- [What the task asks]:
All of the data is to be printed exactly, though the images must be left off.
[Opening Data provided section]
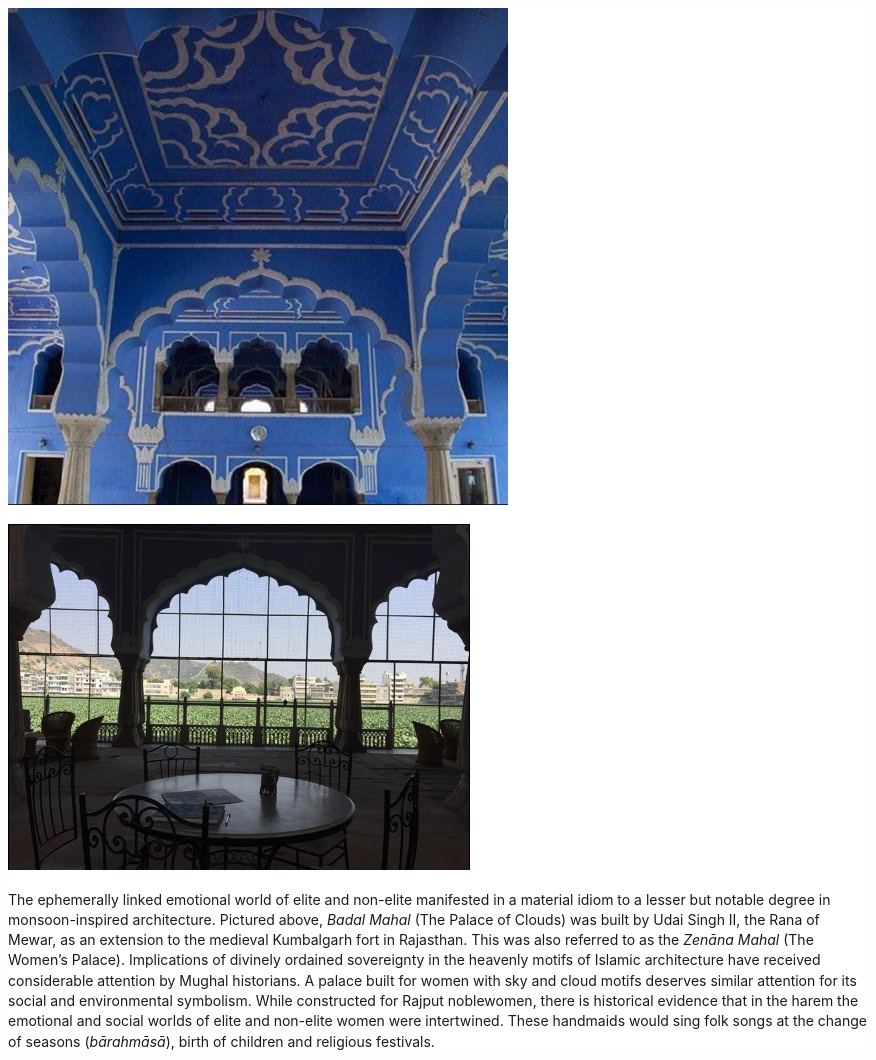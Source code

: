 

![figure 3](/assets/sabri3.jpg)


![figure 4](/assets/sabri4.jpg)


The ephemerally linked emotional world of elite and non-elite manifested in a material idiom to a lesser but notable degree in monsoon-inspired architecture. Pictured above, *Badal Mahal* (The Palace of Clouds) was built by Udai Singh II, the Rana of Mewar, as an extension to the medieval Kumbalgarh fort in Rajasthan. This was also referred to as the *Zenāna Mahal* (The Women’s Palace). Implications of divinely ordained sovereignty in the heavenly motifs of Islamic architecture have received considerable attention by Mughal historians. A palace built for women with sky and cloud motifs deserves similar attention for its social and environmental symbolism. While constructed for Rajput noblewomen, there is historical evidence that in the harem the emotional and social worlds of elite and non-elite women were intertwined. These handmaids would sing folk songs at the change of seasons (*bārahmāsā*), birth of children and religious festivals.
[Closing Data provided section]
- [Result of this exercise]:
Source code

: 

![figure 3](/assets/sabri3.jpg)


![figure 4](/assets/sabri4.jpg)


The ephemerally linked emotional world of elite and non-elite manifested in a material idiom to a lesser but notable degree in monsoon-inspired architecture. Pictured above, *Badal Mahal* (The Palace of Clouds) was built by Udai Singh II, the Rana of Mewar, as an extension to the medieval Kumbalgarh fort in Rajasthan. This was also referred to as the *Zenāna Mahal* (The Women’s Palace). Implications of divinely ordained sovereignty in the heavenly motifs of Islamic architecture have received considerable attention by Mughal historians. A palace built for women with sky and cloud motifs deserves similar attention for its social and environmental symbolism. While constructed for Rajput noblewomen, there is historical evidence that in the harem the emotional and social worlds of elite and non-elite women were intertwined. These handmaids would sing folk songs at the change of seasons (*bārahmāsā*), birth of children and religious festivals.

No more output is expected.